#### [WORK INSTRUCTION]
Transcribe, starting at the line with "α ˆ = y − \beta" and ending at the line with "ses conseils avis\'es~;", every line of the material below exactly, but leave out the pictures and anything outside that span.

=== Section Start ===

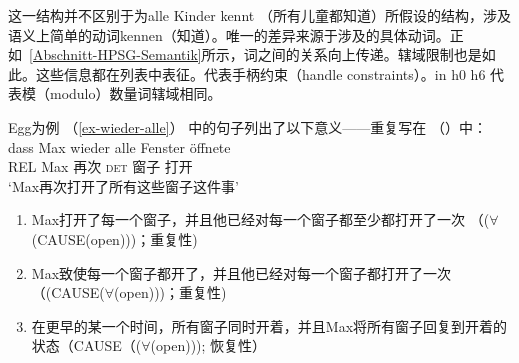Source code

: 这一结构并不区别于为alle Kinder kennt （所有儿童都知道）所假设的结构，涉及语义上简单的动词kennen（知道）。唯一的差异来源于涉及的具体动词。正如~\ref{Abschnitt-HPSG-Semantik}所示，词之间的关系向上传递。辖域限制也是如此。这些信息都在列表中表征。\hcons 代表手柄约束（handle constraints）。\qeq in h0 \qeq h6 代表模（modulo）数量词辖域相同。

Egg为例 （\ref{ex-wieder-alle}） 中的句子列出了以下意义——重复写在 （）中：
\ea
\label{ex-wieder-alle-zwei}
\gll dass Max wieder alle Fenster öffnete\\
	 REL Max 再次 \textsc{det} 窗子 打开\\
\glt `Max再次打开了所有这些窗子这件事'
\z
\begin{enumerate}
\item Max打开了每一个窗子，并且他已经对每一个窗子都至少都打开了一次 （($\forall$(CAUSE(open)))；重复性)
\item Max致使每一个窗子都开了，并且他已经对每一个窗子都打开了一次 （(CAUSE($\forall$(open)))；重复性)
\item 在更早的某一个时间，所有窗子同时开着，并且Max将所有窗子回复到开着的状态（CAUSE（($\forall$(open))); 恢复性）
\end{enumerate}

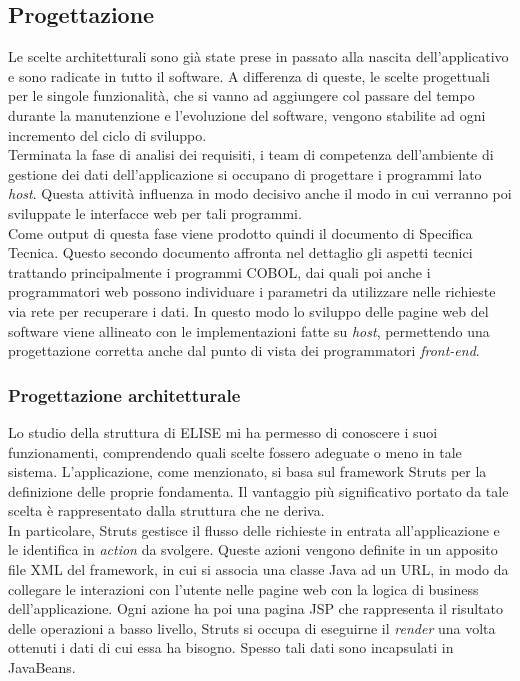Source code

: 	\subsection{Progettazione}
	
	Le scelte architetturali sono già state prese in passato alla nascita dell'applicativo e sono radicate in tutto il software. A differenza di queste, le scelte progettuali per le singole funzionalità, che si vanno ad aggiungere col passare del tempo durante la manutenzione e l'evoluzione del software, vengono stabilite ad ogni incremento del ciclo di sviluppo. \\
	
	Terminata la fase di analisi dei requisiti, i team di competenza dell'ambiente di gestione dei dati dell'applicazione si occupano di progettare i programmi lato \textit{host}. Questa attività influenza in modo decisivo anche il modo in cui verranno poi sviluppate le interfacce web per tali programmi.\\
	
	Come output di questa fase viene prodotto quindi il documento di Specifica Tecnica. Questo secondo documento affronta nel dettaglio gli aspetti tecnici trattando principalmente i programmi COBOL\glossario , dai quali poi anche i programmatori web possono individuare i parametri da utilizzare nelle richieste via rete per recuperare i dati. In questo modo lo sviluppo delle pagine web del software viene allineato con le implementazioni fatte su \textit{host}, permettendo una progettazione corretta anche dal punto di vista dei programmatori \textit{front-end}.\\
	
	\subsubsection{Progettazione architetturale}	
	
	Lo studio della struttura di ELISE mi ha permesso di conoscere i suoi funzionamenti, comprendendo quali scelte fossero adeguate o meno in tale sistema. L'applicazione, come menzionato, si basa sul framework Struts per la definizione delle proprie fondamenta. Il vantaggio più significativo portato da tale scelta è rappresentato dalla struttura che ne deriva. \\
	
	In particolare, Struts gestisce il flusso delle richieste in entrata all'applicazione e le identifica in \textit{action} da svolgere. Queste azioni vengono definite in un apposito file XML del framework, in cui si associa una classe Java ad un URL, in modo da collegare le interazioni con l'utente nelle pagine web con la logica di business dell'applicazione. Ogni azione ha poi una pagina JSP che rappresenta il risultato delle operazioni a basso livello, Struts si occupa di eseguirne il \textit{render} una volta ottenuti i dati di cui essa ha bisogno. Spesso tali dati sono incapsulati in JavaBeans\glossario .\\
	
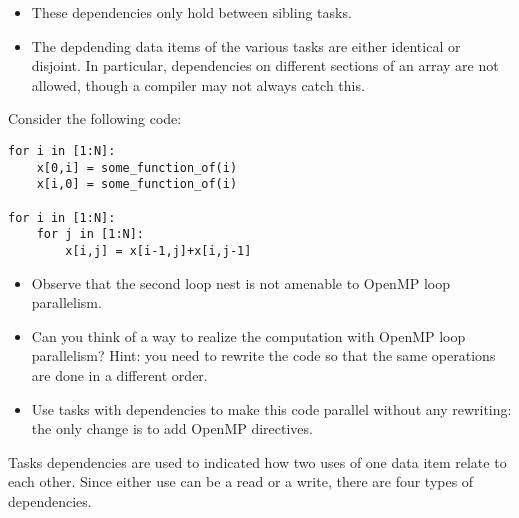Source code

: \begin{itemize}
\item
  These dependencies only hold between sibling tasks.
\item The depdending data items of the various tasks
  are either identical or disjoint.
  In particular, dependencies on different sections of an array
  are not allowed, though a compiler may not always catch this.
\end{itemize}

\begin{exercise}
Consider the following code:
\begin{lstlisting}
for i in [1:N]:
    x[0,i] = some_function_of(i)
    x[i,0] = some_function_of(i)

for i in [1:N]:
    for j in [1:N]:
        x[i,j] = x[i-1,j]+x[i,j-1]
\end{lstlisting}
\begin{itemize}
\item Observe that the second loop nest is not amenable to OpenMP loop
  parallelism.
\item Can you think of a way to realize the computation with OpenMP
  loop parallelism? Hint: you need to rewrite the code so that the
  same operations are done in a different order.
\item Use tasks with dependencies to make this code parallel without
  any rewriting: the only change is to add OpenMP directives.
\end{itemize}
\end{exercise}

Tasks dependencies are used to indicated how two uses of one data item
relate to each other. Since either use can be a read or a write,
there are four types of dependencies.

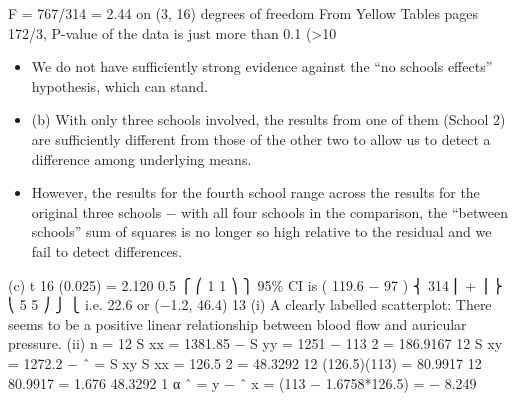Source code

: \documentclass[a4paper,12pt]{article}
\begin{document}
F = 767/314 = 2.44 on (3, 16) degrees of freedom
From Yellow Tables pages 172/3, P-value of the data is just more than
0.1 (>10%
\begin{itemize}
    \item We do not have sufficiently strong evidence against the “no schools
effects” hypothesis, which can stand.
\item (b) With only three schools involved, the results from one of them (School
2) are sufficiently different from those of the other two to allow us to
detect a difference among underlying means.
\item However, the results for
the fourth school range across the results for the original three schools
− with all four schools in the comparison, the “between schools” sum
of squares is no longer so high relative to the residual and we fail to
detect differences.
\end{itemize}

(c) t 16 (0.025) = 2.120
0.5
⎧
⎛ 1 1 ⎞ ⎫
95\% CI is ( 119.6 − 97 )  ⎨ 314 ⎜ + ⎟ ⎬
⎝ 5 5 ⎠ ⎭
⎩
i.e. 22.6  or (−1.2, 46.4)
13
(i)
A clearly labelled scatterplot:
There seems to be a positive linear relationship between blood flow and
auricular pressure.
(ii)
n = 12
S xx = 1381.85 −
S yy = 1251 −
113 2
= 186.9167
12
S xy = 1272.2 −
\beta ˆ =
S xy
S xx
=
126.5 2
= 48.3292
12
(126.5)(113)
= 80.9917
12
80.9917
= 1.676
48.3292
1
α ˆ = y − \beta ˆ x = (113 − 1.6758*126.5) = − 8.249
\end{document}
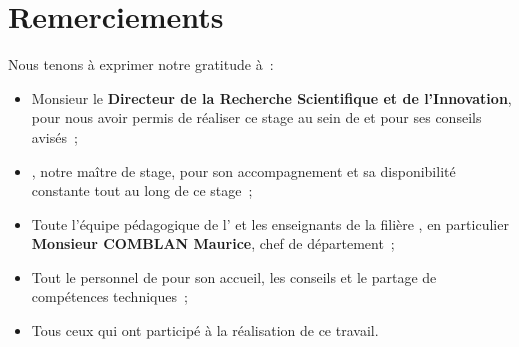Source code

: \chapter*{Remerciements}

Nous tenons \`a exprimer notre gratitude \`a~:

\begin{itemize}
  \item Monsieur le \textbf{Directeur de la Recherche Scientifique et de l'Innovation}, pour nous avoir permis de r\'ealiser ce stage au sein de \entreprise{} et pour ses conseils avis\'es~;
  \item \textbf{\maitredestage}, notre ma\^itre de stage, pour son accompagnement et sa disponibilit\'e constante tout au long de ce stage~;
  \item Toute l'\'equipe p\'edagogique de l'\ecole{} et les enseignants de la fili\`ere \filiere, en particulier \textbf{Monsieur COMBLAN Maurice}, chef de d\'epartement~;
  \item Tout le personnel de \entreprise{} pour son accueil, les conseils et le partage de comp\'etences techniques~;
  \item Tous ceux qui ont particip\'e \`a la r\'ealisation de ce travail.
\end{itemize}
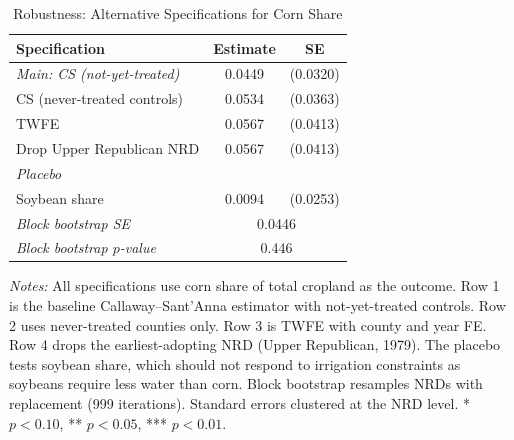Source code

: \begin{table}[H]
\centering
\caption{Robustness: Alternative Specifications for Corn Share}
\label{tab:robustness}
\begin{threeparttable}
\begin{tabular}{lcc}
\toprule
Specification & Estimate & SE \\
\midrule
\textit{Main: CS (not-yet-treated)} & 0.0449 & (0.0320) \\
CS (never-treated controls) & 0.0534 & (0.0363) \\
TWFE & 0.0567 & (0.0413) \\
Drop Upper Republican NRD & 0.0567 & (0.0413) \\
\midrule
\multicolumn{3}{l}{\textit{Placebo}} \\
Soybean share & 0.0094 & (0.0253) \\
\midrule
\textit{Block bootstrap SE} & \multicolumn{2}{c}{0.0446} \\
\textit{Block bootstrap $p$-value} & \multicolumn{2}{c}{0.446} \\
\bottomrule
\end{tabular}
\begin{tablenotes}[flushleft]
\small
\item \textit{Notes:} All specifications use corn share of total cropland as the outcome. Row 1 is the baseline Callaway--Sant'Anna estimator with not-yet-treated controls. Row 2 uses never-treated counties only. Row 3 is TWFE with county and year FE. Row 4 drops the earliest-adopting NRD (Upper Republican, 1979). The placebo tests soybean share, which should not respond to irrigation constraints as soybeans require less water than corn. Block bootstrap resamples NRDs with replacement (999 iterations). Standard errors clustered at the NRD level. * $p<0.10$, ** $p<0.05$, *** $p<0.01$.
\end{tablenotes}
\end{threeparttable}
\end{table}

=== Section End ===

#### [RESULT OF THIS EXERCISE]
α ˆ = y − \beta ˆ x = (113 − 1.6758*126.5) = − 8.249
\end{document}
Source code

: \chapter*{Remerciements}

Nous tenons \`a exprimer notre gratitude \`a~:

\begin{itemize}
  \item Monsieur le \textbf{Directeur de la Recherche Scientifique et de l'Innovation}, pour nous avoir permis de r\'ealiser ce stage au sein de \entreprise{} et pour ses conseils avis\'es~;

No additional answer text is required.